Cracking and sealing behavior of the compacted bentonite upon technological voids filling

Abstract

The technological voids, which are inevitably formed during the construction of the deep geological repository for high-level radioactive nuclear waste, have negative influence on the hydro-mechanical properties of the engineered barrier. In this study, hydration tests along with image acquisition were carried out on compacted GMZ bentonite samples with simulated technological voids to investigate the self-sealing behavior and research emphasis was placed on the cracks appearing during the hydration. Results showed that with the presence of technological voids, the self-sealing process of the hydrating sample can be visually divided into cracking and closing stages, both of which were affected by the sample preparation process, the void width, and the sample height.

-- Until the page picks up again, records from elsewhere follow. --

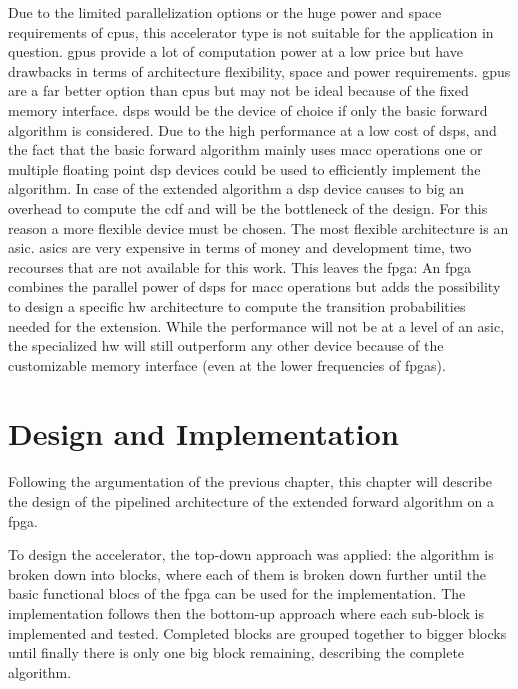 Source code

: \documentclass[mscthesis]{usiinfthesis}
\begin{document}
Due to the limited parallelization options or the huge power and space
requirements of \glspl{cpu}, this accelerator type is not suitable for the
application in question. \glspl{gpu} provide a lot of computation power at
a low price but have drawbacks in terms of architecture flexibility, space and
power requirements.  \glspl{gpu} are a far better option than \glspl{cpu} but
may not be ideal because of the fixed memory interface. \glspl{dsp} would be
the device of choice if only the basic forward algorithm is considered. Due to
the high performance at a low cost of \glspl{dsp}, and the fact that the basic
forward algorithm mainly uses \gls{macc} operations one or multiple
floating point \gls{dsp} devices could be used to efficiently implement the
algorithm. In case of the extended algorithm a \gls{dsp} device causes to big
an overhead to compute the \gls{cdf} and will be the bottleneck of the design.
For this reason a more flexible device must be chosen.  The most flexible
architecture is an \gls{asic}. \glspl{asic} are very expensive in terms of
money and development time, two recourses that are not available for this work.
This leaves the \gls{fpga}: An \gls{fpga} combines the parallel power of
\glspl{dsp} for \gls{macc} operations but adds the possibility to
design a specific \gls{hw} architecture to compute the transition probabilities
needed for the extension. While the performance will not be at a level of an
\gls{asic}, the specialized \gls{hw} will still outperform any other device
because of the customizable memory interface (even at the lower frequencies of
\glspl{fpga}).

\chapter{Design and Implementation}
\label{ch:design}
\glsresetall %

Following the argumentation of the previous chapter, this chapter will describe
the design of the pipelined architecture of the extended forward algorithm on
a \gls{fpga}.

To design the accelerator, the top-down approach was applied: the algorithm is
broken down into blocks, where each of them is broken down further until the
basic functional blocs of the \gls{fpga} can be used for the implementation. The
implementation follows then the bottom-up approach where each sub-block is
implemented and tested. Completed blocks are grouped together to bigger blocks
until finally there is only one big block remaining, describing the complete
algorithm.
\end{document}
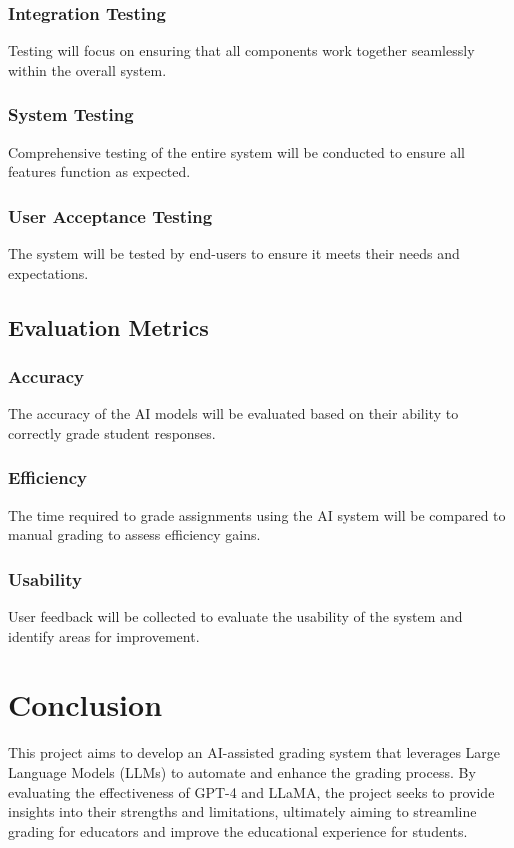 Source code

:\documentclass[ms,twoside,print]{nuthesis}
\begin{document}
\subsection{Integration Testing}
Testing will focus on ensuring that all components work together seamlessly within the overall system.

\subsection{System Testing}
Comprehensive testing of the entire system will be conducted to ensure all features function as expected.

\subsection{User Acceptance Testing}
The system will be tested by end-users to ensure it meets their needs and expectations.

\section{Evaluation Metrics}
\subsection{Accuracy}
The accuracy of the AI models will be evaluated based on their ability to correctly grade student responses.

\subsection{Efficiency}
The time required to grade assignments using the AI system will be compared to manual grading to assess efficiency gains.

\subsection{Usability}
User feedback will be collected to evaluate the usability of the system and identify areas for improvement.

\chapter{Conclusion}
This project aims to develop an AI-assisted grading system that leverages Large Language Models (LLMs) to automate and enhance the grading process. By evaluating the effectiveness of GPT-4 and LLaMA, the project seeks to provide insights into their strengths and limitations, ultimately aiming to streamline grading for educators and improve the educational experience for students.
\end{document}
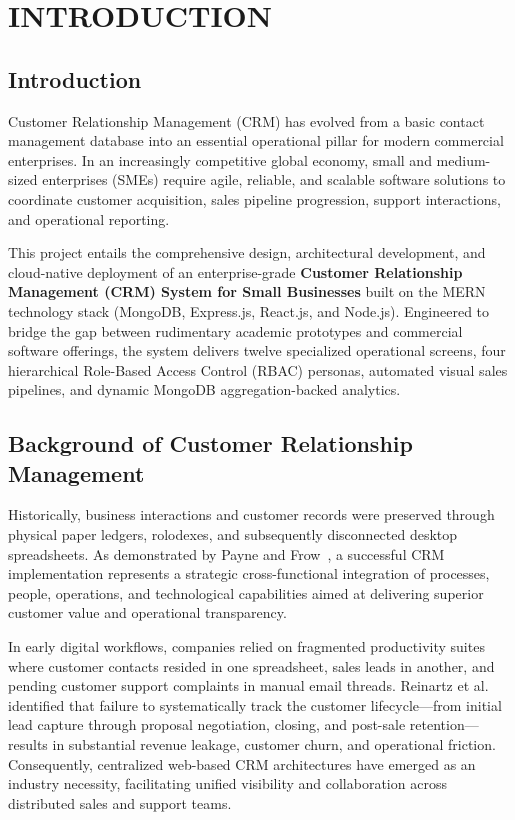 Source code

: \chapter{INTRODUCTION}

\section{Introduction}
Customer Relationship Management (CRM) has evolved from a basic contact management database into an essential operational pillar for modern commercial enterprises. In an increasingly competitive global economy, small and medium-sized enterprises (SMEs) require agile, reliable, and scalable software solutions to coordinate customer acquisition, sales pipeline progression, support interactions, and operational reporting. 

This project entails the comprehensive design, architectural development, and cloud-native deployment of an enterprise-grade \textbf{Customer Relationship Management (CRM) System for Small Businesses} built on the MERN technology stack (MongoDB, Express.js, React.js, and Node.js). Engineered to bridge the gap between rudimentary academic prototypes and commercial software offerings, the system delivers twelve specialized operational screens, four hierarchical Role-Based Access Control (RBAC) personas, automated visual sales pipelines, and dynamic MongoDB aggregation-backed analytics.

\section{Background of Customer Relationship Management}
Historically, business interactions and customer records were preserved through physical paper ledgers, rolodexes, and subsequently disconnected desktop spreadsheets. As demonstrated by Payne and Frow~\cite{payne2005strategic}, a successful CRM implementation represents a strategic cross-functional integration of processes, people, operations, and technological capabilities aimed at delivering superior customer value and operational transparency.

In early digital workflows, companies relied on fragmented productivity suites where customer contacts resided in one spreadsheet, sales leads in another, and pending customer support complaints in manual email threads. Reinartz et al.~\cite{reinartz2004customer} identified that failure to systematically track the customer lifecycle—from initial lead capture through proposal negotiation, closing, and post-sale retention—results in substantial revenue leakage, customer churn, and operational friction. Consequently, centralized web-based CRM architectures have emerged as an industry necessity, facilitating unified visibility and collaboration across distributed sales and support teams.

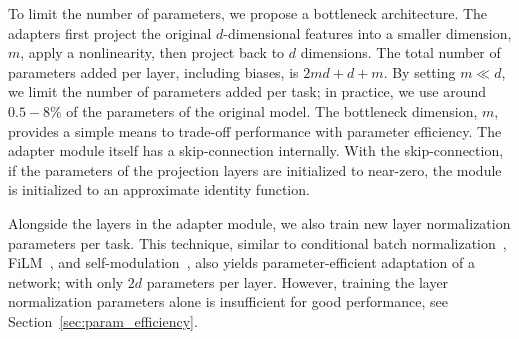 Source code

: To limit the number of parameters, we propose a bottleneck architecture.
The adapters first project the original $d$-dimensional features into a smaller dimension, $m$, apply a nonlinearity, then project back to $d$ dimensions.
The total number of parameters added per layer, including biases, is $2md+d+m$.
By setting $m\ll d$, we limit the number of parameters added per task;
in practice, we use around $0.5-8\%$ of the parameters of the original model.
The bottleneck dimension, $m$, provides a simple means to trade-off performance with parameter efficiency.
The adapter module itself has a skip-connection internally.
With the skip-connection, if the parameters of the projection layers are initialized to near-zero,
the module is initialized to an approximate identity function.

Alongside the layers in the adapter module, we also train new layer normalization parameters per task.
This technique, similar to conditional batch normalization~\citep{de2017modulating},
FiLM~\citep{perez2018}, and self-modulation~\citep{chen2019}, also yields parameter-efficient adaptation of a network; with only $2d$ parameters per layer.
However, training the layer normalization parameters alone is insufficient for good performance,
see Section~\ref{sec:param_efficiency}.
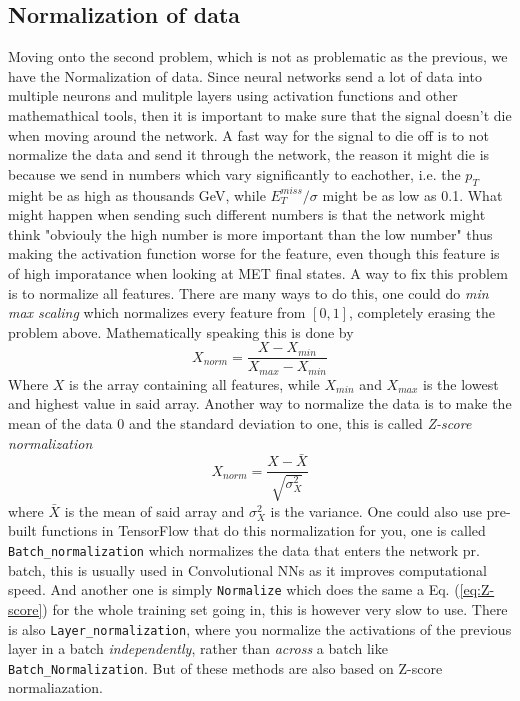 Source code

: \documentclass[14pt, a4paper]{book}
\begin{document}
\subsection{Normalization of data}\label{sec:normie_NN}
Moving onto the second problem, which is not as problematic as the previous, we have the Normalization of data. Since neural networks send a lot of data into multiple neurons and mulitple layers using activation functions and other mathemathical tools, then it is important to make sure that the signal doesn't die when moving around the network. A fast way for the signal to die off is to not normalize the data and send it through the network, the reason it might die is because we send in numbers which vary significantly to eachother, i.e. the $p_{T}$ might be as high as thousands GeV, while $E_T^{miss}/\sigma$ might be as low as 0.1. What might happen when sending such different numbers is that the network might think "obviouly the high number is more important than the low number" thus making the activation function worse for the feature, even though this feature is of high imporatance when looking at MET final states.
A way to fix this problem is to normalize all features. There are many ways to do this, one could do \textit{min max scaling} which normalizes every feature from $[0,1]$, completely erasing the problem above. Mathematically speaking this is done by
\begin{equation}\label{eq:minmax}
   X_{norm} = \frac{X - X_{min}}{X_{max}-X_{min}}
\end{equation}
Where $X$ is the array containing all features, while $X_{min}$ and $X_{max}$ is the lowest and highest value in said array. Another way to normalize the data is to make the mean of the data 0 and the standard deviation to one, this is called \textit{Z-score normalization} 
\begin{equation}\label{eq:Z-score}
   X_{norm} = \frac{X - \bar{X}}{\sqrt{\sigma_X^2}}
\end{equation}
where $\bar{X}$ is the mean of said array and $\sigma_X^2$ is the variance. One could also use pre-built functions in TensorFlow that do this normalization for you, one is called \verb|Batch_normalization| which normalizes the data that enters the network pr. batch, this is usually used in Convolutional NNs as it improves computational speed. 
And another one is simply \verb|Normalize| which does the same a Eq. (\ref{eq:Z-score}) for the whole training set going in, this is however very slow to use. There is also \verb|Layer_normalization|, where you normalize the activations of the previous layer in a batch \textit{independently}, rather than \textit{across} a batch like \verb|Batch_Normalization|. But of these methods are also based on Z-score normaliazation. \\
\end{document}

The hydration cracks occurred at the early phase was considered as tensile cracks induced by the failure of tensile strength against the tensile stress induced by the difference of swelling strain. At the end of hydration, though the cracks were closed with the sealing of technologicalvoids, the distributions of water content and dry density along the sample diameter were found in a decreasing and an increasing trend with the increasing distance from the technological voids, respectively. By applying the image processing method, the cracking and sealing behaviors were further studied with the reciprocal verification of digital images and grey scale profiles. A good agreement between the grey scale profiles and digital images was found and the quantifiable grey values could accurately reflect the color difference on the samples which was difficult to be distinguished by the naked eye, showing the applicability and superiority of image processing technology.